Timeline for John Cassian
360 born in the region of Scythia Minor, which at that time straddled two empires: East-West, (now Dobruja in modern-day Romania and Bulgaria), thirteen years after the death of Anthony.

383? Monastic experience, John and his friend Germanus were received into a cell of the monastery of Bethlehem where he stayed for two years, young, about 17 or 18 years old.

385? Pilgrimage to Egypt, where he joined a group of Origenist monks and shared their fate when they were expelled.

399 Cassian and Germanus fled the Anthropomorphic controversy provoked by Theophilus, Archbishop of Alexandria, with about 300 other Origenist monks. John Cassian and Germanus went to Constantinople, where they appealed to the Patriarch of Constantinople, Saint John Chrysostom, for protection.

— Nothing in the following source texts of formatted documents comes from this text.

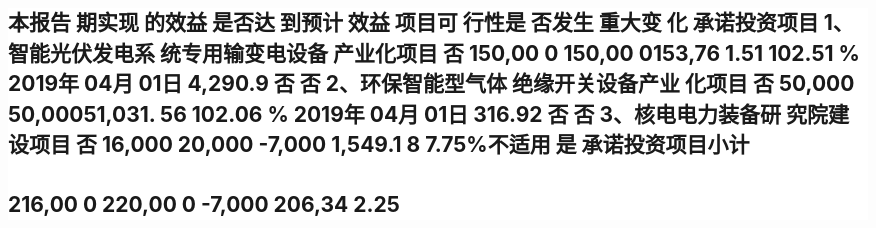 本报告
期实现
的效益
是否达
到预计
效益
项目可
行性是
否发生
重大变
化
承诺投资项目
1、智能光伏发电系
统专用输变电设备
产业化项目
否
150,00
0
150,00
0153,76
1.51
102.51
%
2019年
04月
01日
4,290.9
否
否
2、环保智能型气体
绝缘开关设备产业
化项目
否
50,000
50,00051,031.
56
102.06
%
2019年
04月
01日
316.92
否
否
3、核电电力装备研
究院建设项目
否
16,000
20,000
-7,000
1,549.1
8
7.75%不适用
是
承诺投资项目小计
--
216,00
0
220,00
0
-7,000
206,34
2.25
--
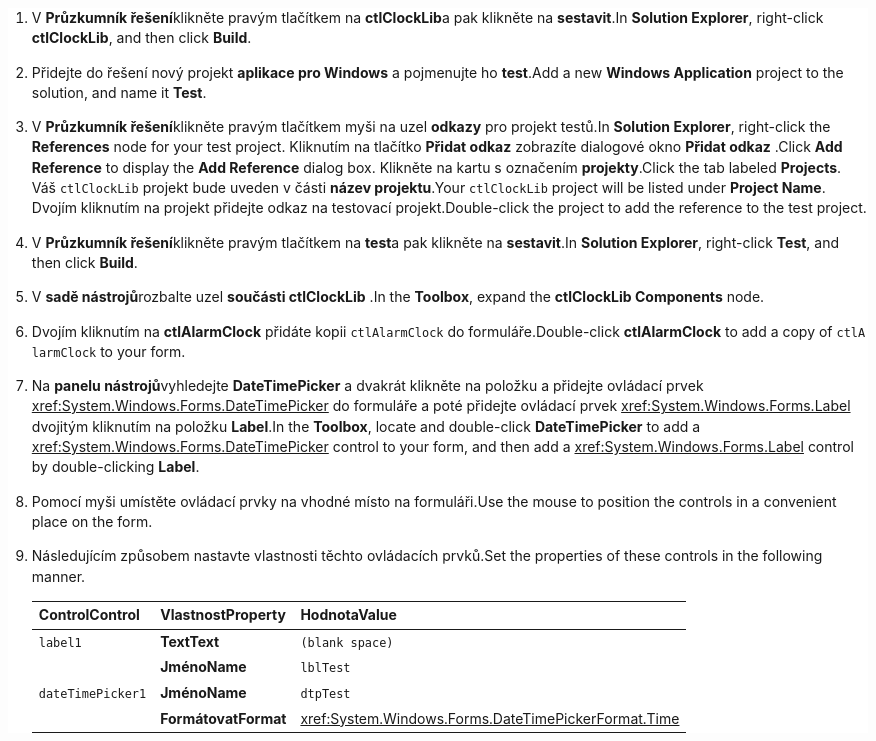 1. <span data-ttu-id="e915a-270">V **Průzkumník řešení**klikněte pravým tlačítkem na **ctlClockLib**a pak klikněte na **sestavit**.</span><span class="sxs-lookup"><span data-stu-id="e915a-270">In **Solution Explorer**, right-click **ctlClockLib**, and then click **Build**.</span></span>

2. <span data-ttu-id="e915a-271">Přidejte do řešení nový projekt **aplikace pro Windows** a pojmenujte ho **test**.</span><span class="sxs-lookup"><span data-stu-id="e915a-271">Add a new **Windows Application** project to the solution, and name it **Test**.</span></span>

3. <span data-ttu-id="e915a-272">V **Průzkumník řešení**klikněte pravým tlačítkem myši na uzel **odkazy** pro projekt testů.</span><span class="sxs-lookup"><span data-stu-id="e915a-272">In **Solution Explorer**, right-click the **References** node for your test project.</span></span> <span data-ttu-id="e915a-273">Kliknutím na tlačítko **Přidat odkaz** zobrazíte dialogové okno **Přidat odkaz** .</span><span class="sxs-lookup"><span data-stu-id="e915a-273">Click **Add Reference** to display the **Add Reference** dialog box.</span></span> <span data-ttu-id="e915a-274">Klikněte na kartu s označením **projekty**.</span><span class="sxs-lookup"><span data-stu-id="e915a-274">Click the tab labeled **Projects**.</span></span> <span data-ttu-id="e915a-275">Váš `ctlClockLib` projekt bude uveden v části **název projektu**.</span><span class="sxs-lookup"><span data-stu-id="e915a-275">Your `ctlClockLib` project will be listed under **Project Name**.</span></span> <span data-ttu-id="e915a-276">Dvojím kliknutím na projekt přidejte odkaz na testovací projekt.</span><span class="sxs-lookup"><span data-stu-id="e915a-276">Double-click the project to add the reference to the test project.</span></span>

4. <span data-ttu-id="e915a-277">V **Průzkumník řešení**klikněte pravým tlačítkem na **test**a pak klikněte na **sestavit**.</span><span class="sxs-lookup"><span data-stu-id="e915a-277">In **Solution Explorer**, right-click **Test**, and then click **Build**.</span></span>

5. <span data-ttu-id="e915a-278">V **sadě nástrojů**rozbalte uzel **součásti ctlClockLib** .</span><span class="sxs-lookup"><span data-stu-id="e915a-278">In the **Toolbox**, expand the **ctlClockLib Components** node.</span></span>

6. <span data-ttu-id="e915a-279">Dvojím kliknutím na **ctlAlarmClock** přidáte kopii `ctlAlarmClock` do formuláře.</span><span class="sxs-lookup"><span data-stu-id="e915a-279">Double-click **ctlAlarmClock** to add a copy of `ctlAlarmClock` to your form.</span></span>

7. <span data-ttu-id="e915a-280">Na **panelu nástrojů**vyhledejte **DateTimePicker** a dvakrát klikněte na položku a přidejte ovládací prvek <xref:System.Windows.Forms.DateTimePicker> do formuláře a poté přidejte ovládací prvek <xref:System.Windows.Forms.Label> dvojitým kliknutím na položku **Label**.</span><span class="sxs-lookup"><span data-stu-id="e915a-280">In the **Toolbox**, locate and double-click **DateTimePicker** to add a <xref:System.Windows.Forms.DateTimePicker> control to your form, and then add a <xref:System.Windows.Forms.Label> control by double-clicking **Label**.</span></span>

8. <span data-ttu-id="e915a-281">Pomocí myši umístěte ovládací prvky na vhodné místo na formuláři.</span><span class="sxs-lookup"><span data-stu-id="e915a-281">Use the mouse to position the controls in a convenient place on the form.</span></span>

9. <span data-ttu-id="e915a-282">Následujícím způsobem nastavte vlastnosti těchto ovládacích prvků.</span><span class="sxs-lookup"><span data-stu-id="e915a-282">Set the properties of these controls in the following manner.</span></span>

    |<span data-ttu-id="e915a-283">Control</span><span class="sxs-lookup"><span data-stu-id="e915a-283">Control</span></span>|<span data-ttu-id="e915a-284">Vlastnost</span><span class="sxs-lookup"><span data-stu-id="e915a-284">Property</span></span>|<span data-ttu-id="e915a-285">Hodnota</span><span class="sxs-lookup"><span data-stu-id="e915a-285">Value</span></span>|
    |-------------|--------------|-----------|
    |`label1`|<span data-ttu-id="e915a-286">**Text**</span><span class="sxs-lookup"><span data-stu-id="e915a-286">**Text**</span></span>|`(blank space)`|
    ||<span data-ttu-id="e915a-287">**Jméno**</span><span class="sxs-lookup"><span data-stu-id="e915a-287">**Name**</span></span>|`lblTest`|
    |`dateTimePicker1`|<span data-ttu-id="e915a-288">**Jméno**</span><span class="sxs-lookup"><span data-stu-id="e915a-288">**Name**</span></span>|`dtpTest`|
    ||<span data-ttu-id="e915a-289">**Formátovat**</span><span class="sxs-lookup"><span data-stu-id="e915a-289">**Format**</span></span>|<xref:System.Windows.Forms.DateTimePickerFormat.Time>|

400 At Constantinople, having been expelled from Egypt, John and Germanus sought a refuge and a protector in John Chrysostom. Germanus was ordained a priest and Cassian a deacon. John fell foul of the emperor who sent him into exile.

405 Rome - Antioch - Rome, Cassian stayed a short while in Rome, then went to Antioch. The bishop there incorporated him into his clergy and ordained him priest against his will. That is why, in a passage in the Institutes, he quotes a saying of the Elders: "A monk must flee absolutely women and bishops".

Then the bishop sent him to Rome again as an ambassador. He returned there and made friends with the pope, Innocent I, who held him in high regard and confided in him. he also got to know a young deacon who later became Pope: St Leo the Great. It is more than likely that Germanus died in Rome because we hear nothing more of him after this.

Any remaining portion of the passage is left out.